Richard Temkin

Biography

Dr. Richard Temkin received a B.A. from Harvard University in 1966, graduating magna cum laude with Highest Honors in Physics. He then received a Ph.D. in Physics at MIT in 1971. Dr. Temkin has served as the associate director of the MIT Plasma Science and Fusion Center (PSFC) since 1998. He is also the Division Head for the PSFC's Waves and Beams Division. Awards received include the Robert L. Woods Award of the U. S. Department of Defense for Vacuum Electronics, the Certificate of Recognition from the IEEE Electron Device Society, and the Kenneth J. Button Prize and Medal from the Institute of Physics. He is a Fellow of the American Physical Society, IEEE, and the Institute of Physics.

Research Interest

Electron Cyclotron Maser/Gyrotron: Experimental and theoretical research on high frequency (50 - 600 GHz), high power (up to 1 MW) gyrotrons and on the application of gyrotrons to plasma heating, radar, and plasma diagnostics. High Gradient Acceleration: High gradient electron accelerators capable of operation at gradients above 100 MeV/meter. Novel sources of high power microwaves and novel structures for achieving high gradient acceleration. Laser-photocathode driven RF-guns for use as injectors into high gradient accelerator structures. Photonic Bandgap Structures: Novel photonic bandgap structures for use in active devices, including vacuum electron devices and accelerators, and in passive devices such as transmission lines and beam combiners. Quasi-Optical Antenna Research: Theoretical and Experimental research on quasi-optical antennas capable of transforming high order waveguide modes into Gaussian beams in free space for microwave transmission and launching applications. Free Electron Lasers: Novel concepts for the free electron laser including electromagnetic wave wigglers and microwigglers.
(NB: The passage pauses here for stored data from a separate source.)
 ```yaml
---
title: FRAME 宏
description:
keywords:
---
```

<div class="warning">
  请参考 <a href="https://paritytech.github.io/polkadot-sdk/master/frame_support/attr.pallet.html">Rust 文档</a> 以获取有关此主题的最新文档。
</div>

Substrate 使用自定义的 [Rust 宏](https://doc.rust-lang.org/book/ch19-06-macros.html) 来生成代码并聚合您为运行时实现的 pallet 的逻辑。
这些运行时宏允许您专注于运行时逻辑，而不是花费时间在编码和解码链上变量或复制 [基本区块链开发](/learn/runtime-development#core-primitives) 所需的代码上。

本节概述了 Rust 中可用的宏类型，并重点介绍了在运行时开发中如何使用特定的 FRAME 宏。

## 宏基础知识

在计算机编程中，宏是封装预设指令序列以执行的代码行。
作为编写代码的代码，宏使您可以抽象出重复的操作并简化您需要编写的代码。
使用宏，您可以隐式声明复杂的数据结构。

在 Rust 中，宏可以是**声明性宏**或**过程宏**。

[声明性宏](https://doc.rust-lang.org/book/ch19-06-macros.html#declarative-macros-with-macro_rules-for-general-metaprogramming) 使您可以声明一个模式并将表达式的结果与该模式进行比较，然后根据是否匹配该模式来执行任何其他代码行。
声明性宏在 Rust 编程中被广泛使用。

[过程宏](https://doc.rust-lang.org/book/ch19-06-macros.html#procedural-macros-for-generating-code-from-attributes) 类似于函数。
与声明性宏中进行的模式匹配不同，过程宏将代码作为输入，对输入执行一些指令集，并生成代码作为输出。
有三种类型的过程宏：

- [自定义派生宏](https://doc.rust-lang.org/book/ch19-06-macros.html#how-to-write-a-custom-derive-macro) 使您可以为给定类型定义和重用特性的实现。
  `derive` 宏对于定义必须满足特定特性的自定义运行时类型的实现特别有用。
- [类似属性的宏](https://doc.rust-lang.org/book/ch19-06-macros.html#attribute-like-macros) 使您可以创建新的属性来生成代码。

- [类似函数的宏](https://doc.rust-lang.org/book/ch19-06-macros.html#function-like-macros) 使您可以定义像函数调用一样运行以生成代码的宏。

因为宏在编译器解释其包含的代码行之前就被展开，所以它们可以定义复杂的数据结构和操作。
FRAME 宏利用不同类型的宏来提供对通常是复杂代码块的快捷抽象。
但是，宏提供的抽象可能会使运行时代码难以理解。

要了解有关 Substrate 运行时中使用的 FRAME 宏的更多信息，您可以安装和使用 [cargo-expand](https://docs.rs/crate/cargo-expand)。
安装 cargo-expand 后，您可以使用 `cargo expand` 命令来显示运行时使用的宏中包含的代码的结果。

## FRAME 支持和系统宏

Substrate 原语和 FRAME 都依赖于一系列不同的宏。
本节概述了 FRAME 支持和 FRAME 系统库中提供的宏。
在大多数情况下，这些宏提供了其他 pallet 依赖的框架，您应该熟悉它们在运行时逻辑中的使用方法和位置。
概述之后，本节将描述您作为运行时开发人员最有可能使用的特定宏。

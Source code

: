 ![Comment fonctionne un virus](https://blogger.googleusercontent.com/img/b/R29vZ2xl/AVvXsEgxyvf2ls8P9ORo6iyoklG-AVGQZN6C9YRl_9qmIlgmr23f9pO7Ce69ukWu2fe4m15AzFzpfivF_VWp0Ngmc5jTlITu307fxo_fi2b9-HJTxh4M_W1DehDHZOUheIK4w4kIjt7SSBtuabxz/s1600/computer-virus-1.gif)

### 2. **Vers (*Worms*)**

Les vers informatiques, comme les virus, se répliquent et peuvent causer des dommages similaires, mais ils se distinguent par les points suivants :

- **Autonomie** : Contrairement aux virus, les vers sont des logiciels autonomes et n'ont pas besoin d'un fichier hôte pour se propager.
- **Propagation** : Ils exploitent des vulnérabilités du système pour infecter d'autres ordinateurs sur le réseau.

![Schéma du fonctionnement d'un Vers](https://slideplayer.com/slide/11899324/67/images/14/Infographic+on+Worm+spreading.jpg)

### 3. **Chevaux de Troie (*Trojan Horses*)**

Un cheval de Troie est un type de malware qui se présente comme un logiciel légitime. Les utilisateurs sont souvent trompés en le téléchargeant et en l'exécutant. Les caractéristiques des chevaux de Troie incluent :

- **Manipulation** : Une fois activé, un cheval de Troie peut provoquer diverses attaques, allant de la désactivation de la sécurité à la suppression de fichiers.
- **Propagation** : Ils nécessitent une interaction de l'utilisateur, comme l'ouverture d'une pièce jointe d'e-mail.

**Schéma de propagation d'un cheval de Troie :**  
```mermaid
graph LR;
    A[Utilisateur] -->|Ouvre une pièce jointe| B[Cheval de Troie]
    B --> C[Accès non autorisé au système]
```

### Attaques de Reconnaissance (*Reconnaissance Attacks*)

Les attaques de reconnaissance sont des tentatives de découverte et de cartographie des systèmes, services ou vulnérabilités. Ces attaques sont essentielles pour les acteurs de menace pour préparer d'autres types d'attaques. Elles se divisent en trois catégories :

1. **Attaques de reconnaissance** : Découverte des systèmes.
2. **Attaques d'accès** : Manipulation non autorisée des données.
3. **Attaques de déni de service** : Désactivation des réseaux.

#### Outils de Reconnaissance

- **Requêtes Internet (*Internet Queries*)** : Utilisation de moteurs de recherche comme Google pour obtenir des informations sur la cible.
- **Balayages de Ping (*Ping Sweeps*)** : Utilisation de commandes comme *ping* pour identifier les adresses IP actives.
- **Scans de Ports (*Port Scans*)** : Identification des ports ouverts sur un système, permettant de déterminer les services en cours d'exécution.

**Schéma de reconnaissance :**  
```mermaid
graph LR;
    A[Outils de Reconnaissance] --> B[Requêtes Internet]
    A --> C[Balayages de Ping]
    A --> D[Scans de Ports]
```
Application of the FEL to radar, plasma heating and biomedicine. Plasma Heating: Heating of plasmas at electron cyclotron resonance using high power millimeter wave sources such as gyrotrons or FELs. Techniques for transmitting, polarizing and launching high power electromagnetic radiation. High Magnetic Field, Nuclear Magnetic Resonance (NMR): Dynamic nuclear polarization using combined NMR and electron spin resonance (ESR) at high magnetic fields (5 - 10T) for enhanced imaging. Electron paramagnetic resonance (EPR) and spin resonance spectroscopy and spin echo at high magnetic fields."